## What the task asks
Your answer must consist of exactly the lines below, starting with the line with "38. GCP's Cloud" and going on through the line with "- **Answer: C) Global, private", and nothing else.

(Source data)
"""
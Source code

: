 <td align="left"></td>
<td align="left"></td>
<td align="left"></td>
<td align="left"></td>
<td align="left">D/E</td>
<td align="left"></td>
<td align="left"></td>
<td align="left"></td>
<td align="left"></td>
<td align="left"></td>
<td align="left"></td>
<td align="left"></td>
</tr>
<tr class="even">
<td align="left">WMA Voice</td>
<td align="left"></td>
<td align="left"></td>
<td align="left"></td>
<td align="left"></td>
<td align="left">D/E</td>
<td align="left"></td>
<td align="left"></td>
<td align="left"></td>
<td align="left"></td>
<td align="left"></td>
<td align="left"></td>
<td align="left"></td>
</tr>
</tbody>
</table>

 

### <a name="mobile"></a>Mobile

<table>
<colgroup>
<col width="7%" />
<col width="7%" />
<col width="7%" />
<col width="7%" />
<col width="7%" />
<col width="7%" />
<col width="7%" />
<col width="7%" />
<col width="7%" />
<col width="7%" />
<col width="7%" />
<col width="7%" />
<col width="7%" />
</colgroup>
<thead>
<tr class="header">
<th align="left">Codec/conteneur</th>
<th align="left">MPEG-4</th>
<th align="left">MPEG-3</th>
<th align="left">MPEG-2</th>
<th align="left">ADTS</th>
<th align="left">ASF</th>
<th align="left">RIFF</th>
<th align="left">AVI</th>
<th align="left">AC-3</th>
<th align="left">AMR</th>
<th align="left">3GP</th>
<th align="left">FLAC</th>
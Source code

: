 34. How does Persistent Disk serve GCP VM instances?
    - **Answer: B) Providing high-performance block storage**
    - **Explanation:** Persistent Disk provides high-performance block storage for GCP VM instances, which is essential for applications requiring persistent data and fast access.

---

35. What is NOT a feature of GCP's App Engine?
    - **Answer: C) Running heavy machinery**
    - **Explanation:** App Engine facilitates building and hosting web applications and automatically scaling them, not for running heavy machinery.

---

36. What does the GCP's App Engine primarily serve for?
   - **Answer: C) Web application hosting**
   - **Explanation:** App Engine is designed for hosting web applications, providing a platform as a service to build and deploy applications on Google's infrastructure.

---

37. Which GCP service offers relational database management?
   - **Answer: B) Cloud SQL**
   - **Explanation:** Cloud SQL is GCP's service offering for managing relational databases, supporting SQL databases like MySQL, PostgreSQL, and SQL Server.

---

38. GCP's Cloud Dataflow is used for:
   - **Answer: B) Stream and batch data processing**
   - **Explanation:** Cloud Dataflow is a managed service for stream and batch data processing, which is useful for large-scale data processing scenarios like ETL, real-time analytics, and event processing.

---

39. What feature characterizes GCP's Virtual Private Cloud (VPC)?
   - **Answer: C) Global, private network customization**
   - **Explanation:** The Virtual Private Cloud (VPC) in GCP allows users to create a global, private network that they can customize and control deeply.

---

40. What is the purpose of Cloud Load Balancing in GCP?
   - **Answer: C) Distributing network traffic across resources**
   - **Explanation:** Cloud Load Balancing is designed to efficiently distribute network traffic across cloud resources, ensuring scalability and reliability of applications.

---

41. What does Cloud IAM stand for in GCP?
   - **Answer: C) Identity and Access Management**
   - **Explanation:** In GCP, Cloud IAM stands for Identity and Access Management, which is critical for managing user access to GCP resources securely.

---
"""
## Solved problem
38. GCP's Cloud Dataflow is used for:
   - **Answer: B) Stream and batch data processing**
   - **Explanation:** Cloud Dataflow is a managed service for stream and batch data processing, which is useful for large-scale data processing scenarios like ETL, real-time analytics, and event processing.

---

39. What feature characterizes GCP's Virtual Private Cloud (VPC)?
   - **Answer: C) Global, private network customization**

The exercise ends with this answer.